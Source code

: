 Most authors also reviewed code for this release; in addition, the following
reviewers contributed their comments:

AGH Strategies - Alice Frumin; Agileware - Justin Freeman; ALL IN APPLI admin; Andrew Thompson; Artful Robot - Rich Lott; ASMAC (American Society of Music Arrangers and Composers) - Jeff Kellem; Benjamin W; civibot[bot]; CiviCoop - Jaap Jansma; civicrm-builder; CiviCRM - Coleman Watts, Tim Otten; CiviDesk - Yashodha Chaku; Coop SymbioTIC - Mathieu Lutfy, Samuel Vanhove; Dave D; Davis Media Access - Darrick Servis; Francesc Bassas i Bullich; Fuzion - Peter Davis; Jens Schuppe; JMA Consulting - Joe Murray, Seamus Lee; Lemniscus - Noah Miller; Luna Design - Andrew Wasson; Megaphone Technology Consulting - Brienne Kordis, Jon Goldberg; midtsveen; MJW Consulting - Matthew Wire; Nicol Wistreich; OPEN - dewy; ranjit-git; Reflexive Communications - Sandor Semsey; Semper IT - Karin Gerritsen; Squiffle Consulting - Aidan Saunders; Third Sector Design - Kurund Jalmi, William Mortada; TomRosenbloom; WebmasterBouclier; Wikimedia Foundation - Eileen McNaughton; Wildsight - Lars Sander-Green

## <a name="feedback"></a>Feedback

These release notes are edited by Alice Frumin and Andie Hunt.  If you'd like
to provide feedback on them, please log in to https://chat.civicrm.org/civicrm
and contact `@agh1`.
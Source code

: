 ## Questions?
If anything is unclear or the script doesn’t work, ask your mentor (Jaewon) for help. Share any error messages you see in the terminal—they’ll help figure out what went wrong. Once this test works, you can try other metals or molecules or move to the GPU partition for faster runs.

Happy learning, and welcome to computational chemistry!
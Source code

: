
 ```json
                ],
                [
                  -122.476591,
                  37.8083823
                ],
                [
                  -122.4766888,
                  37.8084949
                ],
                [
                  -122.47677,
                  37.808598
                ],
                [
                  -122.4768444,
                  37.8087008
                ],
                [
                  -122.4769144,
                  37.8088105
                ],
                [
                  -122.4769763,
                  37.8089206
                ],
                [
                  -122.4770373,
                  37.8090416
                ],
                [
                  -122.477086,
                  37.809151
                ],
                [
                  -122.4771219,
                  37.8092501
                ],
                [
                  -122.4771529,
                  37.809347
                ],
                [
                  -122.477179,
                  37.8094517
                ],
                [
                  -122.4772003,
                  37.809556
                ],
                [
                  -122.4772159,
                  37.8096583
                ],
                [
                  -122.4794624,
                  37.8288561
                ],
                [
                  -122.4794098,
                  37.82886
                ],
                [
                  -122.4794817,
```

_Prompt_
The records above are to be given again in full, exactly.

_Expected answer_
Source code

: Most authors also reviewed code for this release; in addition, the following
reviewers contributed their comments:

AGH Strategies - Alice Frumin; Agileware - Justin Freeman; ALL IN APPLI admin; Andrew Thompson; Artful Robot - Rich Lott; ASMAC (American Society of Music Arrangers and Composers) - Jeff Kellem; Benjamin W; civibot[bot]; CiviCoop - Jaap Jansma; civicrm-builder; CiviCRM - Coleman Watts, Tim Otten; CiviDesk - Yashodha Chaku; Coop SymbioTIC - Mathieu Lutfy, Samuel Vanhove; Dave D; Davis Media Access - Darrick Servis; Francesc Bassas i Bullich; Fuzion - Peter Davis; Jens Schuppe; JMA Consulting - Joe Murray, Seamus Lee; Lemniscus - Noah Miller; Luna Design - Andrew Wasson; Megaphone Technology Consulting - Brienne Kordis, Jon Goldberg; midtsveen; MJW Consulting - Matthew Wire; Nicol Wistreich; OPEN - dewy; ranjit-git; Reflexive Communications - Sandor Semsey; Semper IT - Karin Gerritsen; Squiffle Consulting - Aidan Saunders; Third Sector Design - Kurund Jalmi, William Mortada; TomRosenbloom; WebmasterBouclier; Wikimedia Foundation - Eileen McNaughton; Wildsight - Lars Sander-Green

## <a name="feedback"></a>Feedback

These release notes are edited by Alice Frumin and Andie Hunt.  If you'd like
to provide feedback on them, please log in to https://chat.civicrm.org/civicrm
and contact `@agh1`.
Source code

: ## Questions?
If anything is unclear or the script doesn’t work, ask your mentor (Jaewon) for help. Share any error messages you see in the terminal—they’ll help figure out what went wrong. Once this test works, you can try other metals or molecules or move to the GPU partition for faster runs.

Happy learning, and welcome to computational chemistry!
Source code

:
 ```json
                ],
                [
                  -122.476591,
                  37.8083823
                ],
                [
                  -122.4766888,
                  37.8084949
                ],
                [
                  -122.47677,
                  37.808598
                ],
                [
                  -122.4768444,
                  37.8087008
                ],
                [
                  -122.4769144,
                  37.8088105
                ],
                [
                  -122.4769763,
                  37.8089206
                ],
                [
                  -122.4770373,
                  37.8090416
                ],
                [
                  -122.477086,
                  37.809151
                ],
                [
                  -122.4771219,
                  37.8092501
                ],
                [
                  -122.4771529,
                  37.809347
                ],
                [
                  -122.477179,
                  37.8094517
                ],
                [
                  -122.4772003,
                  37.809556
                ],
                [
                  -122.4772159,
                  37.8096583
                ],
                [
                  -122.4794624,
                  37.8288561
                ],
                [
                  -122.4794098,
                  37.82886
                ],
                [
                  -122.4794817,
```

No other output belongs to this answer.